The SIGSEGV word indicates that this is the thread that crashed. Here the crashing thread ID is 2463. pmaps and pldd outputs were used rarely and can be used to check memory issues.
We will analyze these in another article.

There are several columns in the FDR/CSV file generated. This is a short explannation of the columns

Column

Description

FdrID

The id assigned to a particular FDR entry. Each entry has a different id value.

ThreadID

The Operating System thread id.
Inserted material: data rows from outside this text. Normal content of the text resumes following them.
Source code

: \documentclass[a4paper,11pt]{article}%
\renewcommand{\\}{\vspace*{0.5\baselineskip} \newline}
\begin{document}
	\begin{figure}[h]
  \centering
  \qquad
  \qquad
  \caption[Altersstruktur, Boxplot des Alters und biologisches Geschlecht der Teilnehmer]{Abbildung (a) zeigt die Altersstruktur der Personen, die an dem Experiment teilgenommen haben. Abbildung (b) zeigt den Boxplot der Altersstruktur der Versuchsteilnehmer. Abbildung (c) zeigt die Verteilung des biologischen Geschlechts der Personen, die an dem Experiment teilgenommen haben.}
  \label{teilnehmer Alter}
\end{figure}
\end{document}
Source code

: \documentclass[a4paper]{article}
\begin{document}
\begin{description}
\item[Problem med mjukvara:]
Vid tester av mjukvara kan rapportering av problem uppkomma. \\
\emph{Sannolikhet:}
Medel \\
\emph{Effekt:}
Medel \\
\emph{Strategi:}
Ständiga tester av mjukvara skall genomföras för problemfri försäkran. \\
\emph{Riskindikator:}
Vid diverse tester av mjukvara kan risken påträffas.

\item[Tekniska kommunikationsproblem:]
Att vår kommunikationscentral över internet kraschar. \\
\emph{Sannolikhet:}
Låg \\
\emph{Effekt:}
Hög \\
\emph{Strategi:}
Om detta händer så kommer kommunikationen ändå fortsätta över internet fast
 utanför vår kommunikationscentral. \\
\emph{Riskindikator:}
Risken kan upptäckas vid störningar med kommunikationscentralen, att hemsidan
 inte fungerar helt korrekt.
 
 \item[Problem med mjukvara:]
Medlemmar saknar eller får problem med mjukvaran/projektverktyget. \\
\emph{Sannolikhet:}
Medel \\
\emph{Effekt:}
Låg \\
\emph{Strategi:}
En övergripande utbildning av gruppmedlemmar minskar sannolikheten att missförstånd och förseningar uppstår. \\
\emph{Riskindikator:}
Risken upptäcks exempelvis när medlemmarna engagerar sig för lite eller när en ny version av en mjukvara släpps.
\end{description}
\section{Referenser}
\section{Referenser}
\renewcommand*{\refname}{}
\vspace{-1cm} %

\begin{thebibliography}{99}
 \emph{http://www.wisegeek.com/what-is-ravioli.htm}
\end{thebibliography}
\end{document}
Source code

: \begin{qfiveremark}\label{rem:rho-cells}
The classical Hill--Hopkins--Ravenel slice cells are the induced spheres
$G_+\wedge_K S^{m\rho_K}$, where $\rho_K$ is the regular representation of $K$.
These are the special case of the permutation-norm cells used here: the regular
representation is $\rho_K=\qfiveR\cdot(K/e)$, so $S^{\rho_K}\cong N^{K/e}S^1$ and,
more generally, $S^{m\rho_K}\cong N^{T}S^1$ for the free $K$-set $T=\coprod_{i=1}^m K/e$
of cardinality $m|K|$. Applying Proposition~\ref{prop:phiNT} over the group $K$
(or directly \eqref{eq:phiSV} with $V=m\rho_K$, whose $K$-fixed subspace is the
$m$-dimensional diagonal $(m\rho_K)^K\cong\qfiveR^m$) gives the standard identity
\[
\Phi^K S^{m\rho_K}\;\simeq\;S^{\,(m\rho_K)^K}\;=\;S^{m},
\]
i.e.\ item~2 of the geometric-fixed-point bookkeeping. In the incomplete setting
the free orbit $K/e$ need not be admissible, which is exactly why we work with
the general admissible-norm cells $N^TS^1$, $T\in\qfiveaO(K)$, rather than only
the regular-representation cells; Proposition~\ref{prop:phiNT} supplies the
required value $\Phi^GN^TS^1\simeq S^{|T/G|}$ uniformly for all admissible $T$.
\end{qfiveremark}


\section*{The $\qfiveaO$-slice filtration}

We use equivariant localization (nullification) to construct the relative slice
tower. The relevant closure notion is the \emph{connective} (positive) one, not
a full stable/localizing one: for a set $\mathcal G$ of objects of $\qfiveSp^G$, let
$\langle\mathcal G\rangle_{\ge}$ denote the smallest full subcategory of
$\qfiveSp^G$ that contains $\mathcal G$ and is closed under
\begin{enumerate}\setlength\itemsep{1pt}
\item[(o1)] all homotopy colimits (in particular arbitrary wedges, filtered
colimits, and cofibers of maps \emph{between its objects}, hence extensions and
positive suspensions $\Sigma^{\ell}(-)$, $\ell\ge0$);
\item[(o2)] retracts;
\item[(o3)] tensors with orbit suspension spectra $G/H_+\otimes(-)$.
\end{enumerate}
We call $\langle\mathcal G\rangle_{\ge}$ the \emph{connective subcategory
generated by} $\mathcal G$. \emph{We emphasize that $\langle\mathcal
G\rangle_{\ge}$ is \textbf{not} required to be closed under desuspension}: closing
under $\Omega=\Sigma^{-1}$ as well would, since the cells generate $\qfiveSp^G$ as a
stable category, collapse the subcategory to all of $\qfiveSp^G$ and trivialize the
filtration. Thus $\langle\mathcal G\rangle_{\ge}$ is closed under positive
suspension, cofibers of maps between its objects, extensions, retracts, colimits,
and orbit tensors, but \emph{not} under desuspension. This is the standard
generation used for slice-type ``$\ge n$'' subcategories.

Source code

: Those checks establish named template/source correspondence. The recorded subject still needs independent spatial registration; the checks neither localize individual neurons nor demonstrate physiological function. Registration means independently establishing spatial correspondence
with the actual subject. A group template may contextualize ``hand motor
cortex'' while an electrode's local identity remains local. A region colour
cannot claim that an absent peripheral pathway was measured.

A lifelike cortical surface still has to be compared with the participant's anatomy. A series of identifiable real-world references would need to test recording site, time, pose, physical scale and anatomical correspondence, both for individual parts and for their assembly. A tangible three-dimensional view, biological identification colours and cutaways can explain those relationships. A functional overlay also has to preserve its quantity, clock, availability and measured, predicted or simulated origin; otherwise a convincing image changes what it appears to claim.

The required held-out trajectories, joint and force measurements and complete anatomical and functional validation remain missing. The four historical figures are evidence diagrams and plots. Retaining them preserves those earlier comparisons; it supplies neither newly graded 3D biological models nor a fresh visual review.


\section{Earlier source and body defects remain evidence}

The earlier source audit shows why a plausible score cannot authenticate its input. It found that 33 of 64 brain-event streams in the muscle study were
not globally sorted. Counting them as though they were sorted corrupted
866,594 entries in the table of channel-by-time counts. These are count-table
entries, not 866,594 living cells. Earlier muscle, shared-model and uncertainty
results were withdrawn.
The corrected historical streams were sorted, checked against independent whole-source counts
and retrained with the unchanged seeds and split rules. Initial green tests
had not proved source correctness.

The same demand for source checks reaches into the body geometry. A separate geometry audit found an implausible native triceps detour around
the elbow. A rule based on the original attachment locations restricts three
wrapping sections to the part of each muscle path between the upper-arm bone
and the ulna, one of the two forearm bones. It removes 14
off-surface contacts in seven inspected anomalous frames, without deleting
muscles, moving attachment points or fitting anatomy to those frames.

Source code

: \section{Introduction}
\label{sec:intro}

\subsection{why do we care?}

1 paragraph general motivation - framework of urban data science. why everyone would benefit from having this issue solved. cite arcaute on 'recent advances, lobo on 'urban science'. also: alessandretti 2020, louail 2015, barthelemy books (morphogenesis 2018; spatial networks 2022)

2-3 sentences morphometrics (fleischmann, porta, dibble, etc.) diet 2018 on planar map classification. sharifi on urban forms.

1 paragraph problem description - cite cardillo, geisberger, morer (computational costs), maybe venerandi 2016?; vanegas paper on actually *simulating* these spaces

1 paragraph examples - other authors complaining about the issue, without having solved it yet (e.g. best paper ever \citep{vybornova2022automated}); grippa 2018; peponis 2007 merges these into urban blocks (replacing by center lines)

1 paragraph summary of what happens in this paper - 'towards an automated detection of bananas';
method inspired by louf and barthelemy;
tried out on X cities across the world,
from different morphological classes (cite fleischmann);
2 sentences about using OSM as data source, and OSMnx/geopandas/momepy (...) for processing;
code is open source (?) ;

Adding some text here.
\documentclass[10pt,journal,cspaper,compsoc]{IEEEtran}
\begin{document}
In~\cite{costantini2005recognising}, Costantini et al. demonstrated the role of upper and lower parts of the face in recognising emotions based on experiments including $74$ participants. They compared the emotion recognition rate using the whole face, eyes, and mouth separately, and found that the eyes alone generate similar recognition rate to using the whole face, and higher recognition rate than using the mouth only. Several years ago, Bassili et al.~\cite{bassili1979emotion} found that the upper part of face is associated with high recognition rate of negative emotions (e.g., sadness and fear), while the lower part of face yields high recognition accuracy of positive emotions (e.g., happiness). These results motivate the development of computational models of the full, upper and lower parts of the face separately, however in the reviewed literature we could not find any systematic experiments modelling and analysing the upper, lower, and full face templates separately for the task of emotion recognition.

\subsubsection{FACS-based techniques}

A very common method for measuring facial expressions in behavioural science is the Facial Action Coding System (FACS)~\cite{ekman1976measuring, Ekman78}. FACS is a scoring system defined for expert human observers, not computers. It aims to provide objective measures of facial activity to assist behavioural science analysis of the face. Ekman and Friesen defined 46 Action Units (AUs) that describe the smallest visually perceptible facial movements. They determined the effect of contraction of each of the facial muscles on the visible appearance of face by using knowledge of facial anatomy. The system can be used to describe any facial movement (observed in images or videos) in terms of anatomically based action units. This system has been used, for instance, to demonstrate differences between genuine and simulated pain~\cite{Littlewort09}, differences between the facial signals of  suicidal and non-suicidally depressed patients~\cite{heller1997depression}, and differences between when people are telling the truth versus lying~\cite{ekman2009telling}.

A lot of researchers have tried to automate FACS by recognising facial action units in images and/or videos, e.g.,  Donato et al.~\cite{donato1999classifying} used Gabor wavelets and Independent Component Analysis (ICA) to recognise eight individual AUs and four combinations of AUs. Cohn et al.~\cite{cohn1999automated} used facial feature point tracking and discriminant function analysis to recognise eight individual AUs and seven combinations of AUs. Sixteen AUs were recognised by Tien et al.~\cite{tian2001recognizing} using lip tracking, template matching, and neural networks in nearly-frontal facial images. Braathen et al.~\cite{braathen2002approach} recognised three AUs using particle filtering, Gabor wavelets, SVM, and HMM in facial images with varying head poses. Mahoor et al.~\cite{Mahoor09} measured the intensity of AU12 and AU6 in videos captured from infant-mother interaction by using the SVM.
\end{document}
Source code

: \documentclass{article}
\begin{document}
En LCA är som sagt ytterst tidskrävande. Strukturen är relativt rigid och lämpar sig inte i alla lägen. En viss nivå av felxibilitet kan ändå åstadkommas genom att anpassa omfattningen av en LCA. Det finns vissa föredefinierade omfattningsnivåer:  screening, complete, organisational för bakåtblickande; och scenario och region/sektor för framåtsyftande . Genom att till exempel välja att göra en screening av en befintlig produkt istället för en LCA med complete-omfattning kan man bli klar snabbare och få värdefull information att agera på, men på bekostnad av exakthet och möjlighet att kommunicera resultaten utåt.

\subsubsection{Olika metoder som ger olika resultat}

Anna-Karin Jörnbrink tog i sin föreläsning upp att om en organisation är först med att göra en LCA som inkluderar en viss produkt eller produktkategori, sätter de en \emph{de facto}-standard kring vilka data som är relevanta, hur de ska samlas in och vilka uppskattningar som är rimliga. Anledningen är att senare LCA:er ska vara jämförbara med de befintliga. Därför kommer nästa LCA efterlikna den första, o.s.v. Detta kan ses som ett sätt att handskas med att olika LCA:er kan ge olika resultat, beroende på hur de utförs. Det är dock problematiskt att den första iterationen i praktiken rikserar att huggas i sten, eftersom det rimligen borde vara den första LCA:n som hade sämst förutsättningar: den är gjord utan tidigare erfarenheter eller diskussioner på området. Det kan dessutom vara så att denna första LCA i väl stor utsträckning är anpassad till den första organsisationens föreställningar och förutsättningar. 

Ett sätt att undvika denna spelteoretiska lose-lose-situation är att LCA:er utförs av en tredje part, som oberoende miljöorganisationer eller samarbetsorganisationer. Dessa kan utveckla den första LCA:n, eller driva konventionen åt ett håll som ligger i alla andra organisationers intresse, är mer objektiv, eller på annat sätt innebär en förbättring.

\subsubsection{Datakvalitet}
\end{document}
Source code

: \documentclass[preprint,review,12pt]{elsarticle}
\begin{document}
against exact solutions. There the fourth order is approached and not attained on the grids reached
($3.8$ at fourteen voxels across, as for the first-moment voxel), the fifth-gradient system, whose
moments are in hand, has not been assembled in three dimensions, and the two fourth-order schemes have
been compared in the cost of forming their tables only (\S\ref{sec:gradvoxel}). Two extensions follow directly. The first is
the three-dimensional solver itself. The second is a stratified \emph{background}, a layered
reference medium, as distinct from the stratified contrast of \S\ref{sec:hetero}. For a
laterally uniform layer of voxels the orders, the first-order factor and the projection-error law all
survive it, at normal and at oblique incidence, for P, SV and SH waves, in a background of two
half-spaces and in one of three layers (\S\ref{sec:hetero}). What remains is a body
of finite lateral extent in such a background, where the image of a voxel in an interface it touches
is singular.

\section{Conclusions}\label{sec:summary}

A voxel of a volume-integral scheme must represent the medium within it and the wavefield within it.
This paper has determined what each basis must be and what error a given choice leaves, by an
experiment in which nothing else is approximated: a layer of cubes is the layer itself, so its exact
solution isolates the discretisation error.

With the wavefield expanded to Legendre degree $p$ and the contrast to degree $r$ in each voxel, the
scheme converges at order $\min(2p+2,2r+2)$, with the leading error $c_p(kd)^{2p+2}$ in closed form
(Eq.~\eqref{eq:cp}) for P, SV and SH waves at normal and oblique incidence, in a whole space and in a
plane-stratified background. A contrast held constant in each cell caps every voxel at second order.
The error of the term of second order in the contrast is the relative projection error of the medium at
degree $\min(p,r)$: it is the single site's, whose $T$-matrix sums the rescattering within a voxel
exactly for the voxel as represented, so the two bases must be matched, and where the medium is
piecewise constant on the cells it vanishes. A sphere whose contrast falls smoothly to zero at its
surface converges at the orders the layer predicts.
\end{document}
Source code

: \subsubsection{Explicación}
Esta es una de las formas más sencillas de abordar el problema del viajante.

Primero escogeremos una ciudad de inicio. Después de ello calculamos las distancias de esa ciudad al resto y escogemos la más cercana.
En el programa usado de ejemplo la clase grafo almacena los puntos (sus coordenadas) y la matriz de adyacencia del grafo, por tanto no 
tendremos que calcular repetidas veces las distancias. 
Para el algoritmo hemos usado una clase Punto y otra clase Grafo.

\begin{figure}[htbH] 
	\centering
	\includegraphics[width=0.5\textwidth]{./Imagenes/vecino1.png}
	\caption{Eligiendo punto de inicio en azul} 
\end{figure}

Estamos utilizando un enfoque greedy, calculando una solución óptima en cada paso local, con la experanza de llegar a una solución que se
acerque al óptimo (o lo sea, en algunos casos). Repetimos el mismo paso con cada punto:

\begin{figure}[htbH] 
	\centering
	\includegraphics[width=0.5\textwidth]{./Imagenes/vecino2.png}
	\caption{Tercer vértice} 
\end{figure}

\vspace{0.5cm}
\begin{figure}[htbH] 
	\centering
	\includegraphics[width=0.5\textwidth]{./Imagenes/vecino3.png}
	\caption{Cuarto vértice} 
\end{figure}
Each entry is associated with a thread, some entries may have the same or different thread id depending on whether the process is multi-threaded or not, and whether more than one thread is in use at the time of a crash.

AreaSymbol

Categorization for a particular subsystem so all entries can be grouped together.

AreaDesc

Descriptive text of what product area each entry is associated with.

SubAreaSymbol

Similar to the area symbol, used to assign a unique categorization within a particular area for different functionality.

UserInt1, UserInt2

Integer values assigned by internal instrumentation that may store values like internal pointer references; this is normally only useful to Oracle Engineering.

UserStr1, UserStr2

These columns provide contextual information that is germane to understanding the significance of each entry and that may store object names, parameter values, row_ids or other messages that help indicate some context within the area and sub-area.